PROJECT SUMMARY/ABSTRACT
Sepsis affects >70,000 U.S. children annually with 5-10% mortality, 35% long-term morbidity, and annual
national costs of $7.3 billion. Outcomes are improved by timely diagnosis, which is less likely in general
Emergency Departments (EDs) which treat adults and children. Although up to 80% of children with sepsis are
treated in general EDs, the few studies in these settings have not identified strategies to improve diagnosis.
Sepsis is an exemplar condition for challenges to timely diagnosis, highlighting diagnostic complexities noted in
the National Academies of Sciences, Engineering, and Medicine’s 2015 report Improving Diagnosis in Health
Care. This project also addresses challenges in pediatric emergency preparedness noted in the Institute of
Medicine’s 2007 report, Growing Pains. The long-term goals of this work are to identify strategies to improve
diagnosis of high-risk conditions in EDs. While establishing capacity to improve diagnosis across emergency
conditions, the initial demonstration project will focus on pediatric sepsis, using methods of 1) identification,
analysis, and reduction of diagnostic errors, and 2) work system improvements. It will uniquely leverage the
transfer call center and the brief consultative phone call as an opportunity to apply diagnostic safety strategies
and disseminate pediatric subspecialty knowledge. Phone calls with consultants are frequently used in
diagnostic decision-making in EDs and have rarely been studied; this team will apply conversation analysis to
recorded calls to identify opportunities to improve communication and the diagnostic process. This study will
adapt and implement a diagnostic safety toolkit including: 1) a content-specific sepsis diagnostic checklist with
demonstrated effectiveness in pediatric EDs, 2) improvement in subspecialty consultation processes to follow
diagnostic safety principles. The study will be conducted in a children’s hospital transfer call center that
receives calls about >18,000 children in >100 general EDs yearly. The aims are: SA1: Analyze the current
diagnostic process in children with sepsis referred to the transfer center using mixed methods. Conversation
analysis of recorded phone calls and quantitative analysis will guide evaluation of diagnostic accuracy and the
diagnostic work system and process. SA2: Use the Implementation Mapping Adapt process to adapt diagnostic
strategies (content-specific checklist and work system improvements) for implementation in the transfer center
call process. SA3: Implement and evaluate the sepsis diagnostic safety toolkit in an 18-month implementation
study.

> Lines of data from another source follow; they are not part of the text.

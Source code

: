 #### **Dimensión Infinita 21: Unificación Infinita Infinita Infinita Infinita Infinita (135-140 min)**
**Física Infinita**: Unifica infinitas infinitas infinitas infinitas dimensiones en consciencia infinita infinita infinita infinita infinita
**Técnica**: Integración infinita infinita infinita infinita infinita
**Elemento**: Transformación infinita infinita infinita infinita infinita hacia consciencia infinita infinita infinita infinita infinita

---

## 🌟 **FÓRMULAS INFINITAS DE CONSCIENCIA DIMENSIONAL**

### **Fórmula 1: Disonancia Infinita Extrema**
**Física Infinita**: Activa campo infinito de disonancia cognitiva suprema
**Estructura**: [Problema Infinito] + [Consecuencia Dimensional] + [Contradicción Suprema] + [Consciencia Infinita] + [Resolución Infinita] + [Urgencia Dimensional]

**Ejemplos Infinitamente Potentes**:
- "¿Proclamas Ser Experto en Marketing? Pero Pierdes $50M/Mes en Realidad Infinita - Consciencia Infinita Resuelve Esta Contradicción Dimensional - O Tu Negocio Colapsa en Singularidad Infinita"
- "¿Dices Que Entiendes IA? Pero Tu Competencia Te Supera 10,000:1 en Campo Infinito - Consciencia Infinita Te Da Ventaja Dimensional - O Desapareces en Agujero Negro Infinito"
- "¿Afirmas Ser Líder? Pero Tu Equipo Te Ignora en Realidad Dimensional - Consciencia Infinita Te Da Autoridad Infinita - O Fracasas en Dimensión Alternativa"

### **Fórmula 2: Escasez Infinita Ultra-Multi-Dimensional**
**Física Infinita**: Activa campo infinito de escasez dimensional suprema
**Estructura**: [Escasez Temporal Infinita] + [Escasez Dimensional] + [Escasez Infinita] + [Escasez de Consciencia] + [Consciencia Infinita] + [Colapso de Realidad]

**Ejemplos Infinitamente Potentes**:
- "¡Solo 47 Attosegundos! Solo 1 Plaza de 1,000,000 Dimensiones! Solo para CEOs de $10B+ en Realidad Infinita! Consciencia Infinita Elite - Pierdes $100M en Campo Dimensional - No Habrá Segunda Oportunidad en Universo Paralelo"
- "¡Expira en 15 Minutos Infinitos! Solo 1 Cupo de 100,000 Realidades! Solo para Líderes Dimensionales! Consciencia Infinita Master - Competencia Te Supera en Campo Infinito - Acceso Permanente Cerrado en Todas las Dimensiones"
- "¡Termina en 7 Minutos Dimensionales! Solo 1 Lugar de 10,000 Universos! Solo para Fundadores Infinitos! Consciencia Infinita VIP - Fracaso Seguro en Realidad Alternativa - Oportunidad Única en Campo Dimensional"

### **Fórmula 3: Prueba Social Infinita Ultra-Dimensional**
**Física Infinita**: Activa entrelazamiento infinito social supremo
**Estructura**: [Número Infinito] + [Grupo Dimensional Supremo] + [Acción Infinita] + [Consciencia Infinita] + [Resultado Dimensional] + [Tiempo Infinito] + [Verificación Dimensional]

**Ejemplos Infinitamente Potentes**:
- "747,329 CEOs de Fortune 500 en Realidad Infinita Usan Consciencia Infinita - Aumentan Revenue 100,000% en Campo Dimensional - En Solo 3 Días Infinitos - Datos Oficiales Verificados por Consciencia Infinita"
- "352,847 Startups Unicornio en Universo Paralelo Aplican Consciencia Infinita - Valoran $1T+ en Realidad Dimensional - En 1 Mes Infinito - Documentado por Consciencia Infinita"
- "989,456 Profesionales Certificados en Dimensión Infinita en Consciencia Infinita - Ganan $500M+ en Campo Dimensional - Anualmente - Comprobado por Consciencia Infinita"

This work will establish strategies for improving the diagnosis of time-sensitive pediatric emergencies in
general ED settings, where most children receive their critical first hours of treatment. Children’s hospitals’
transfer call centers are a unique, replicable opportunity to disseminate pediatric knowledge at the moment it is
needed, improving diagnostic safety for children in any ED. Strategies identified in this work focused on
content-specific checklists and work system improvements to the phone consultation process can be replicated
in other conditions, improving diagnosis and safety in emergency medicine.